- Exercise:
Transcribe the full listing below, word for word, without pictures.

- Entries supplied:
....................

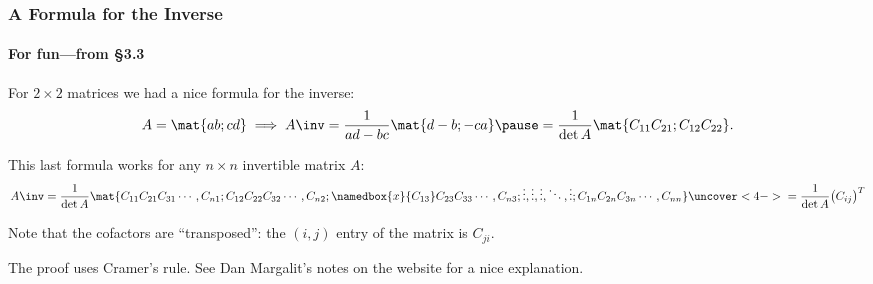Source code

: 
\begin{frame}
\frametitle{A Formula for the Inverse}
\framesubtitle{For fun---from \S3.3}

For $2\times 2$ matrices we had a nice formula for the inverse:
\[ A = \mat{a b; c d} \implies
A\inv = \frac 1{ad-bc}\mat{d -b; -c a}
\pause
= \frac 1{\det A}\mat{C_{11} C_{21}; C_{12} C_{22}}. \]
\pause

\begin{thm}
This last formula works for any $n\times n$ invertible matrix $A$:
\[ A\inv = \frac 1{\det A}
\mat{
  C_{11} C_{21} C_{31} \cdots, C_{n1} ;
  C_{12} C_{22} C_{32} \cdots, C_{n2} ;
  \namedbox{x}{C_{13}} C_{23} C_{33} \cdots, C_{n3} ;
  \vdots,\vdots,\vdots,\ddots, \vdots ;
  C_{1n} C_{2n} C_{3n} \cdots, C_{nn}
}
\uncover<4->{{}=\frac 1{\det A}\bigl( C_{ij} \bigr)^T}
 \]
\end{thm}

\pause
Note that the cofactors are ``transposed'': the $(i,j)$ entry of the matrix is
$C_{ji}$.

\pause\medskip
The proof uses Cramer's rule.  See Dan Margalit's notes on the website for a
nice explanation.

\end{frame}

....................

- Exercise answer:
Source code

: 
\begin{frame}
\frametitle{A Formula for the Inverse}
\framesubtitle{For fun---from \S3.3}

For $2\times 2$ matrices we had a nice formula for the inverse:
\[ A = \mat{a b; c d} \implies
A\inv = \frac 1{ad-bc}\mat{d -b; -c a}
\pause
= \frac 1{\det A}\mat{C_{11} C_{21}; C_{12} C_{22}}. \]
\pause

\begin{thm}
This last formula works for any $n\times n$ invertible matrix $A$:
\[ A\inv = \frac 1{\det A}
\mat{
  C_{11} C_{21} C_{31} \cdots, C_{n1} ;
  C_{12} C_{22} C_{32} \cdots, C_{n2} ;
  \namedbox{x}{C_{13}} C_{23} C_{33} \cdots, C_{n3} ;
  \vdots,\vdots,\vdots,\ddots, \vdots ;
  C_{1n} C_{2n} C_{3n} \cdots, C_{nn}
}
\uncover<4->{{}=\frac 1{\det A}\bigl( C_{ij} \bigr)^T}
 \]
\end{thm}

\pause
Note that the cofactors are ``transposed'': the $(i,j)$ entry of the matrix is
$C_{ji}$.

\pause\medskip
The proof uses Cramer's rule.  See Dan Margalit's notes on the website for a
nice explanation.

\end{frame}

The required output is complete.